Filed under: communities

Building Our Cities Greener (From The White House)

Earlier this week, we took another big step forward in the Obama Administration’s efforts to encourage more sustainable development as we announced $100 million for our new Sustainable Communities Regional Planning Grant program to encourage regions to integrate economic development, land use, and transportation investments – which will help to tie the quality and location of housing to broader opportunities such as access to good jobs, quality schools, and safe streets. 

For all the implications of “sprawl”—from job loss, economic decline and segregation, to obesity, asthma rates, to climate change and our dangerous dependence on foreign oil—all of them share by one fundamental problem: the mismatch between where we live and where we work. Whatever else we do to address these problems, America must find a way to connect housing to jobs.

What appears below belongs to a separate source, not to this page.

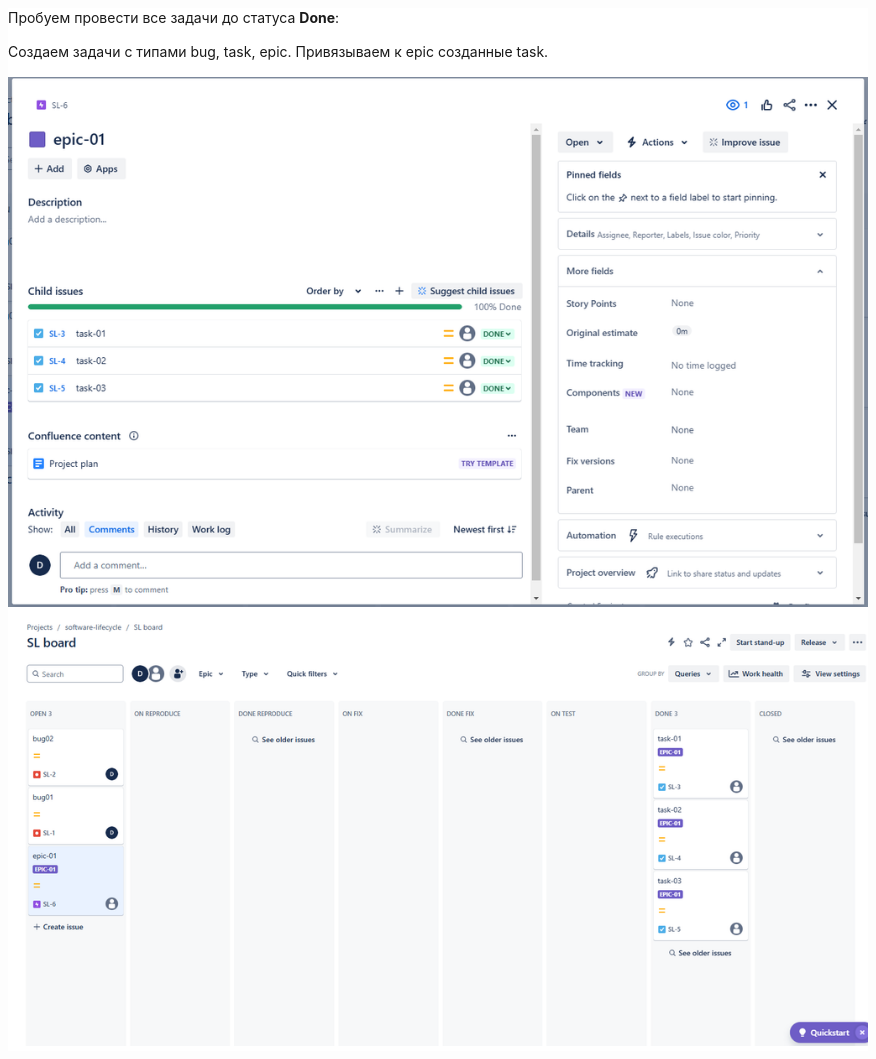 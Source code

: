 Пробуем провести все задачи до статуса **Done**:

Создаем задачи с типами bug, task, epic. Привязываем к epic созданные task. 

<img src = "img/05.png" width = 100%>
<img src = "img/06.png" width = 100%>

 And Americans are demanding it.  Today, the average household spends more than half of its budget on housing and transportation.  They have become American families’ two single biggest expenses.

During the housing boom, real estate agents suggested to families that couldn’t afford to live near job centers that they could find a more affordable home by living farther away.  Lenders bought into the “Drive to Qualify” myth as well – giving easy credit to homebuyers without accounting for how much it might cost families to live in these areas or the risk they could pose to the market.

And then, an odd thing happened when these families moved in – they found themselves driving dozens of miles to work, to school, to the movies, to the grocery store, spending hours in traffic and spending nearly as much to fill their gas tank as they were to pay their mortgage...and in some places, more.  In addition to adding to families’ budgets and time, it is also contributing to increased carbon emissions and pollution.  

In all, in the last century, transportation costs as a share of household expenditures have increased by a thousand percent.

In February, HUD launched our new Office of Sustainable Housing and Communities – allowing us to work directly with communities to support innovative planning and practice at the local level and helping to coordinate our investments with other agencies at the federal level.

In particular, HUD formed a Sustainability Partnership with the Department of Transportation and the Environmental Protection Agency.  When it comes to housing, environmental and transportation policy, the Federal government must speak with one voice. This is an example of how we’re changing the way we do business across the Administration – working not at cross purposes in our silos, but together, in common purpose
 
Of course, as critical as regional planning is, the hard work of implementing plans happens at the local level.

That’s why our $40 million Sustainable Communities Challenge Planning Grant program is targeted to cities and towns.  I announced this program earlier this week in conjunction with Transportation Secretary Ray LaHood in a joint grant program that includes up to $35 million for its “TIGER II” planning grant program. 

Where the Transportation program will fund planning activities that relate directly to a future transportation capital investment, HUD’s program will fund land-use related planning activities and affordable housing strategies that will be linked to that investment. This funding will make it possible for communities to hire staff with the expertise needed to remove barriers communities face to sustainable development. 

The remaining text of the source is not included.